If a game calls for level 32 tessellation and people are using AMD drivers to force 8 or 16, they are not rendering the same scene as NVidia and seeing the game as the developer intended, simple as. AMD can make as many excuses as they want but the fact is if their tessellation performance was good enough they wouldn't have gone anywhere near such a thing.

Another very fundamental thing you're completely overlooking is that with a black box api like gameworks, where devs are offered it cheap without code or expensively with source code.... you can't make the claim that AMD and Nvidia are producing the same IQ. Nvidia control the code, there is absolutely no IQ improvement going from 8 or 16x tessellation to 64x. Inside that black box code all they have to do is have code that says if AMD card present, use 64x tessellation, if Nvidia card is present, use 8x tessellation.

Again very simple draw a triangle, keep sub dividing it into two smaller triangles... can you do this infinitely or does it effectively become a line? If you start with a very small triangle to begin with do you think there is much benefit doing it more than 4 or 8 times?

You claim Nvidia are running a higher level and AMD are overriding this, for one thing as default the override is NOT enabled meaning they aren't cheating at all. They are running whatever absurd level Nvidia is telling their code to run for AMD hardware. You don't know what level Nvidia is running because it's their code. Fundamentally though, 64x tessellation gives ZERO benefit, only a performance hit, so you have two options. Nvidia are hurting Nvidia users performance on purpose to get them to upgrade hardware OR in their own code or in the drivers they optimise to run the best compromise between performance and IQ.

Can you say for certain that Nvidia are running a higher level of tessellation than AMD? Nvidia could have a different path in the code for their own hardware or could be doing precisely what AMD do in drivers, but as a standard option which the user can't enable.
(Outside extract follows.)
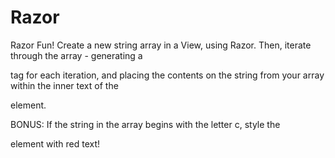 # Razor
Razor Fun!
Create a new string array in a View, using Razor.  Then, iterate through the array - generating a <p> tag for each iteration, and placing the contents on the string from your array within the inner text of the <p> element.



BONUS:  If the string in the array begins with the letter c, style the <p> element with red text!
If Nvidia isn't doing one of those two things, they are simply incompetent. There is no two ways about this, you can't say but or if, over tessellation beyond a point of visual difference hurts performance with not a single benefit to the end user. So Nvidia either aren't doing it, are doing it on purpose or are so incompetent they are doing it by accident..... and it's 100% not the latter.
 
Well, what can one say. If you're happy repeating failsafe corporate responses instead of discussing the issue properly there's no real reply to that comment, Tommy. Strange how seemingly that's been a trend since the new rules kicked in. Perhaps you have nothing to add then

Since new rules kicked in?

It's called cba getting into pointless discussions these days but you want an opinion, here you go:



You linked a corporate response a few posts ago, had zero issues with it, nothing to 'add' out with AMD Roy's public **** up and PCars apparently contains royalty free in game advertising.:D

GW's bottom line=Shady as **** artificial performance advantage over your competitor with a huge carrot encouraging them to switch vendors and at the same time a subtle push to ensure your own customers upgrade-yet another absolute genius tactic from Nividia-the company that doesn't do apologies to it's customers, simply explanations when they get caught out.:p

All we need now is for AMD to shake itself down, claw some business back with competition, loose the good guy image and lock out Nvidia optimisations on their features, sorted, the console ecosystem on PC-happy days.:D
 
Again very simple draw a triangle, keep sub dividing it into two smaller triangles... can you do this infinitely or does it effectively become a line? If you start with a very small triangle to begin with do you think there is much benefit doing it more than 4 or 8 times?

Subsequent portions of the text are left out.